Endüstriden ziraata , radyodan televizyona ve bakanlıkların idarî kademelerinde Rus uzmanları mevcuttur.”(Gerlinas , 1974)

Hürriyet ve eşitlik vaat ederek iktidara , silâh zoruyla gelen Ho Chi Minh’in ülkesi Vietnam’ın komünist yönetimin oluşmasında ve ekonomik kararların alınmasında SSCB’nin çok büyük bir desteğini gören Vietnam , Moskova’ya borçlarını ödemek için para bulamayınca 70 bin işçisini SSCB’ye gönderdi. Bu insanlar büyük bir sefalet içinde , karın tokluğuna madenlerde çalıştılar. On yıl sonra döndüklerinde 30 bini ölmüştü. (Büyük Larousse)

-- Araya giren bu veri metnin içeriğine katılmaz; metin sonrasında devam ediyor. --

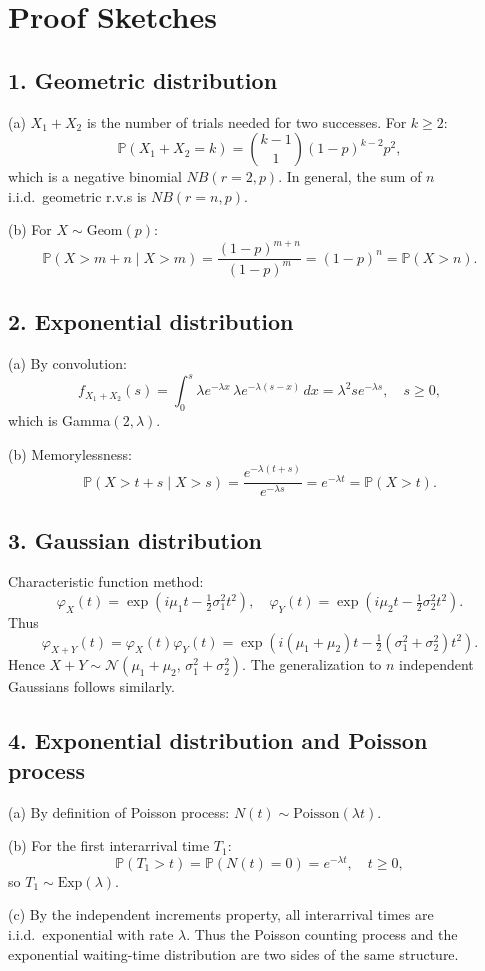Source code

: \documentclass[11pt]{article}
\newcommand{\Pbb}{\mathbb{P}}
\newcommand{\1}{\mathbf{1}}
\begin{document}
\newpage

\section*{Proof Sketches}

\subsection*{1. Geometric distribution}
(a) $X_1+X_2$ is the number of trials needed for two successes. For $k\geq 2$:
\[
  \Pbb(X_1+X_2=k) = \binom{k-1}{1} (1-p)^{k-2}p^2,
\]
which is a negative binomial $NB(r=2,p)$. In general, the sum of $n$ i.i.d.\ geometric r.v.s is $NB(r=n,p)$.  

(b) For $X\sim\mathrm{Geom}(p)$:
\[
  \Pbb(X>m+n \mid X>m) = \frac{(1-p)^{m+n}}{(1-p)^m} = (1-p)^n = \Pbb(X>n).
\]

\subsection*{2. Exponential distribution}
(a) By convolution:
\[
  f_{X_1+X_2}(s) = \int_0^s \lambda e^{-\lambda x}\, \lambda e^{-\lambda(s-x)}\,dx = \lambda^2 s e^{-\lambda s}, \quad s\ge 0,
\]
which is Gamma$(2,\lambda)$.  

(b) Memorylessness:
\[
  \Pbb(X>t+s \mid X>s) = \frac{e^{-\lambda(t+s)}}{e^{-\lambda s}} = e^{-\lambda t} = \Pbb(X>t).
\]

\subsection*{3. Gaussian distribution}
Characteristic function method:  
\[
  \varphi_X(t)=\exp\!\left(i\mu_1 t - \tfrac{1}{2}\sigma_1^2 t^2\right),\quad
  \varphi_Y(t)=\exp\!\left(i\mu_2 t - \tfrac{1}{2}\sigma_2^2 t^2\right).
\]
Thus
\[
  \varphi_{X+Y}(t)=\varphi_X(t)\varphi_Y(t)=\exp\!\left(i(\mu_1+\mu_2)t - \tfrac{1}{2}(\sigma_1^2+\sigma_2^2)t^2\right).
\]
Hence $X+Y\sim \mathcal{N}(\mu_1+\mu_2,\,\sigma_1^2+\sigma_2^2)$.  
The generalization to $n$ independent Gaussians follows similarly.

\subsection*{4. Exponential distribution and Poisson process}
(a) By definition of Poisson process: $N(t)\sim \mathrm{Poisson}(\lambda t)$.  

(b) For the first interarrival time $T_1$:
\[
  \Pbb(T_1>t)=\Pbb(N(t)=0)=e^{-\lambda t},\quad t\ge 0,
\]
so $T_1\sim \mathrm{Exp}(\lambda)$.  

(c) By the independent increments property, all interarrival times are i.i.d.\ exponential with rate $\lambda$. Thus the Poisson counting process and the exponential waiting-time distribution are two sides of the same structure.
\end{document}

Ho Chi Minh’ten sonra iktidara gelenler , büyük bir katılıkla komünist uygulamayı sürdürdüler. Ancak son yıllarda kısmî liberalleşme başlamıştır. Fakat , halkın bir çok özgürlüğü hâlâ sınırlı , fakirlik ise alt seviyededir.
Böyle bir insanlık dramını , asla ve asla tarih yazmamıştır. Milyonlarca ölü , milyonlarca aç , sefil , perişan ; milyonlarca insan ise komünizme muhalefet suçundan barakalarda ölüme terk edilmiş. Tek kelimeyle Vietnam Cehennemi… İşte komünizmin uygulandığı yer…
Andre Gelinas

(Halit ERTUĞRUL'un "dünyayı ağlatanlar" kitabından alıntıdır)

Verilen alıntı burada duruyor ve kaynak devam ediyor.